Gustavo Petro prácticamente un año después de la crisis de Bogotá por la recolección de basuras, que duró tres días y tres noches, es decapitado políticamente por la Procuraduría General de la Nación.
Fueron tres faltas gravísimas, previamente denunciadas por ciudadanos y por el defensor del pueblo, Jorge Armando Otálora, por la ausencia de planeación e irregularidades en la contratación del servicio de aseo.
Indudablemente que tenía razón Petro en quitarle el negocio a la voracidad insaciable de unos particulares, pero debe cumplir el estado de derecho.
No planificó adecuadamente la estatización de las basuras, al asignar a dedo el servicio de aseo a las Empresas de Aguas y de Acueducto de Bogotá, que no tenían experiencia en el manejo de ese negocio, para administrar las 6.500 toneladas de desechos diarios que genera la ciudad.
El espectáculo de compactadores nuevos y usados fue una película para el país, pero ante todo un gran detrimento patrimonial. Y, para rematar, el uso de decenas de volquetas para recoger basuras al estilo de cualquier pueblo de la Costa Atlántica, originó el caos urbano en Bogotá y eso tiene costo legal y económico.

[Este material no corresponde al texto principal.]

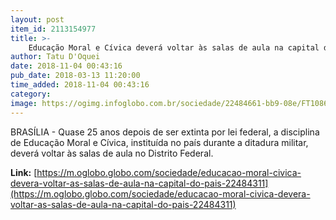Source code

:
 ```yaml
---
layout: post
item_id: 2113154977
title: >-
    Educação Moral e Cívica deverá voltar às salas de aula na capital do país
author: Tatu D'Oquei
date: 2018-11-04 00:43:16
pub_date: 2018-03-13 11:20:00
time_added: 2018-11-04 00:43:16
category: 
image: https://ogimg.infoglobo.com.br/sociedade/22484661-bb9-08e/FT1086A/652/O-deputado-distrital-Raimundo-Ribeiro-autor-da-lei.jpg
---
```


BRASÍLIA - Quase 25 anos depois de ser extinta por lei federal, a disciplina de Educação Moral e Cívica, instituída no país durante a ditadura militar, deverá voltar às salas de aula no Distrito Federal.

**Link:** [https://m.oglobo.globo.com/sociedade/educacao-moral-civica-devera-voltar-as-salas-de-aula-na-capital-do-pais-22484311](https://m.oglobo.globo.com/sociedade/educacao-moral-civica-devera-voltar-as-salas-de-aula-na-capital-do-pais-22484311)

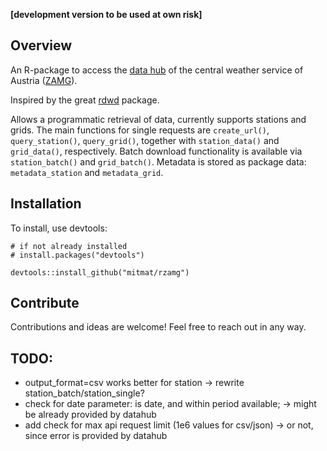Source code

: **[development version to be used at own risk]**

## Overview

An R-package to access the [data hub](https://data.hub.zamg.ac.at/) of the central weather service of Austria ([ZAMG](https://www.zamg.ac.at/)).

Inspired by the great [rdwd](https://github.com/brry/rdwd) package.

Allows a programmatic retrieval of data, currently supports stations and grids. The main functions for single requests are `create_url()`, `query_station()`, `query_grid()`, together with `station_data()` and `grid_data()`, respectively. Batch download functionality is available via `station_batch()` and `grid_batch()`. Metadata is stored as package data: `metadata_station` and `metadata_grid`.


## Installation

To install, use devtools:

```{r}
# if not already installed
# install.packages("devtools")

devtools::install_github("mitmat/rzamg")

```


## Contribute

Contributions and ideas are welcome! Feel free to reach out in any way.


## TODO:

- output_format=csv works better for station -> rewrite station_batch/station_single?
- check for date parameter: is date, and within period available; -> might be already provided by datahub
- add check for max api request limit (1e6 values for csv/json) -> or not, since error is provided by datahub

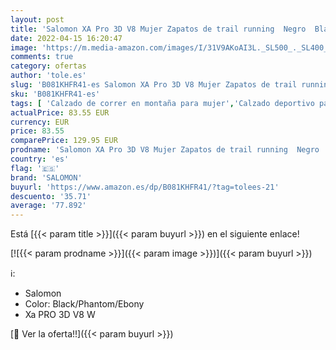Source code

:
 ```yaml
---
layout: post
title: 'Salomon XA Pro 3D V8 Mujer Zapatos de trail running  Negro  Black/Phantom/Ebony   36 ⅔ EU'
date: 2022-04-15 16:20:47
image: 'https://m.media-amazon.com/images/I/31V9AKoAI3L._SL500_._SL400_.jpg'
comments: true
category: ofertas
author: 'tole.es'
slug: 'B081KHFR41-es Salomon XA Pro 3D V8 Mujer Zapatos de trail running Negro...'
sku: 'B081KHFR41-es'
tags: [ 'Calzado de correr en montaña para mujer','Calzado deportivo para mujer','Calzados de running para mujer','Zapatillas y calzado deportivo para mujer','Zapatos','Zapatos para mujer','Zapatos y complementos','salomon','zapatos','🇪🇸', ]
actualPrice: 83.55 EUR
currency: EUR
price: 83.55
comparePrice: 129.95 EUR
prodname: 'Salomon XA Pro 3D V8 Mujer Zapatos de trail running  Negro  Black/Phantom/Ebony   36 ⅔ EU'
country: 'es'
flag: '🇪🇸'
brand: 'SALOMON'
buyurl: 'https://www.amazon.es/dp/B081KHFR41/?tag=tolees-21'
descuento: '35.71'
average: '77.892'
---
```


Está [{{< param title >}}]({{< param buyurl >}}) en el siguiente enlace!

[![{{< param prodname >}}]({{< param image >}})]({{< param buyurl >}})

ℹ️:

- Salomon
- Color: Black/Phantom/Ebony
- Xa PRO 3D V8 W

[🛒 Ver la oferta!!]({{< param buyurl >}})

Toda la improvisación anterior afectó el medio ambiente y puso en riesgo la salud de los ciudadanos. Por ello fue una destitución anunciada.
P.D.: Lo de Cali en el MIO y las megaobras tiene las mismas características y los organismos de control han estado excesivamente laxos en años de irregularidades de los funcionarios Municipales, especialmente del periodo 2008–2011.